Amelia Abreu says that she actually does not “try on” disability to build empathy in her design processes when it comes to usability and accessibility and that no one should try to go that route. Although it’s important to have empathy for a disabled person, the right way to go about it isn’t to take it on yourself. Some researchers have participants “submerge their hands in ice water to simulate motor impairment.” Another example is having able-bodied people travel with a borrowed wheelchair as a way to create accessibility such as ramps. Simulation as empathy building can be shortsighted, or like a “stunt” where people try on a disability then go back to their regular routines. It also only focuses on short term solutions for the most part. Research shows that instead of empathy, people experience pity for the disabled person. They may even feel fearful towards that person and remain an outsider to the actual experience of being disabled. To mimic a person’s disability for a few minutes diminishes that disabled person’s long term coping mechanisms and innovation techniques.
Instead of experimental empathy in this case, it is recommended by Dr. Michele Nario-Redmond to have equitable relationships with disabled people and to learn from them rather than take on the role yourself. That’s how you can be a true ally.

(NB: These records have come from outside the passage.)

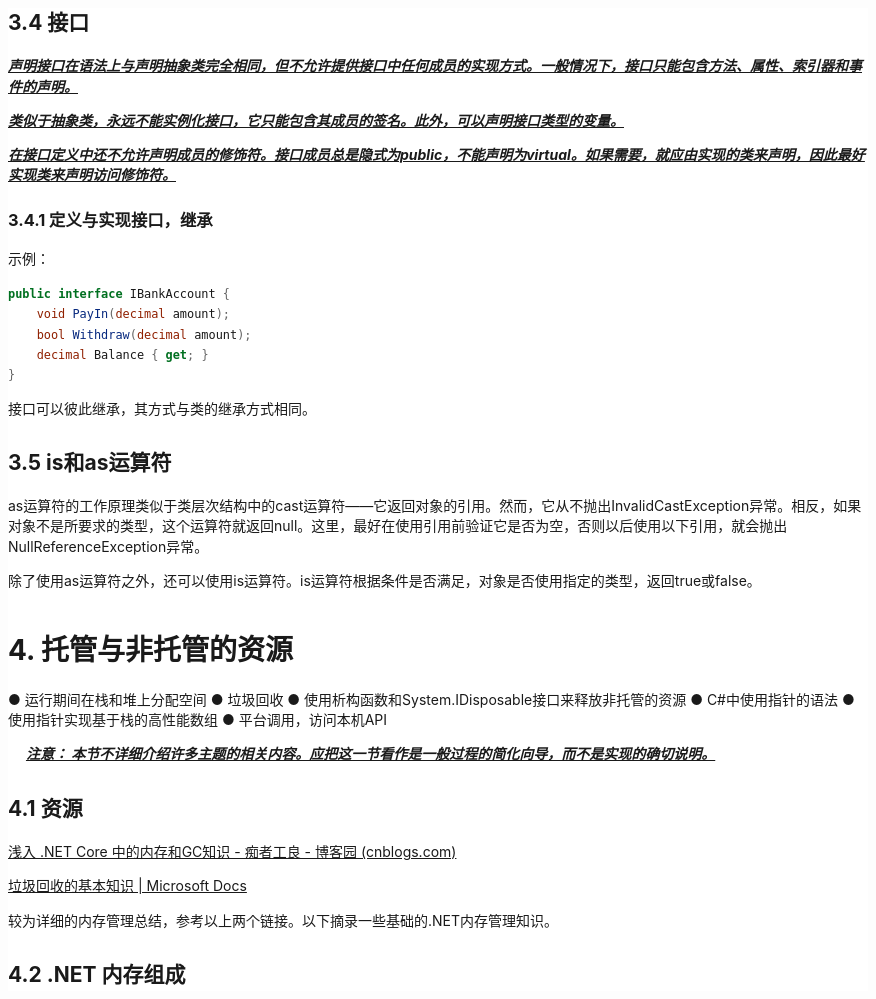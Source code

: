## 3.4 接口

**<u>*声明接口在语法上与声明抽象类完全相同，但不允许提供接口中任何成员的实现方式。一般情况下，接口只能包含方法、属性、索引器和事件的声明。*</u>**

**<u>*类似于抽象类，永远不能实例化接口，它只能包含其成员的签名。此外，可以声明接口类型的变量。*</u>**

**<u>*在接口定义中还不允许声明成员的修饰符。接口成员总是隐式为public，不能声明为virtual。如果需要，就应由实现的类来声明，因此最好实现类来声明访问修饰符。*</u>**

### 3.4.1 定义与实现接口，继承

示例：

```C#
public interface IBankAccount { 
    void PayIn(decimal amount); 
    bool Withdraw(decimal amount); 
    decimal Balance { get; } 
}
```

接口可以彼此继承，其方式与类的继承方式相同。

## 3.5 is和as运算符

as运算符的工作原理类似于类层次结构中的cast运算符——它返回对象的引用。然而，它从不抛出InvalidCastException异常。相反，如果对象不是所要求的类型，这个运算符就返回null。这里，最好在使用引用前验证它是否为空，否则以后使用以下引用，就会抛出NullReferenceException异常。

除了使用as运算符之外，还可以使用is运算符。is运算符根据条件是否满足，对象是否使用指定的类型，返回true或false。

# 4. 托管与非托管的资源

● 运行期间在栈和堆上分配空间 
● 垃圾回收 
● 使用析构函数和System.IDisposable接口来释放非托管的资源 
● C#中使用指针的语法 
● 使用指针实现基于栈的高性能数组 
● 平台调用，访问本机API

   　 **<u>*注意： 本节不详细介绍许多主题的相关内容。应把这一节看作是一般过程的简化向导，而不是实现的确切说明。*</u>**



## 4.1 资源

[浅入 .NET Core 中的内存和GC知识 - 痴者工良 - 博客园 (cnblogs.com)](https://www.cnblogs.com/whuanle/p/14259311.html)

[垃圾回收的基本知识 | Microsoft Docs](https://docs.microsoft.com/zh-cn/dotnet/standard/garbage-collection/fundamentals)

较为详细的内存管理总结，参考以上两个链接。以下摘录一些基础的.NET内存管理知识。

## 4.2 .NET 内存组成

Talk to disabled people and remember there is diversity in experiences as well. Gregory Mansfied, disabled lawyer and disability rights activist, puts it this way: “Why do nondisabled people have such a hard time accepting that disabled people, and only disabled people, are the ones who determine how we identify ourselves?”
If you find yourself uncertain about how to be more empathic, know that you can’t pour from an empty cup. What would you do if someone was in your position? What compassion would you show them that you should show yourself? When you realize that you are worthy of empathy too, you can create a more empathic world.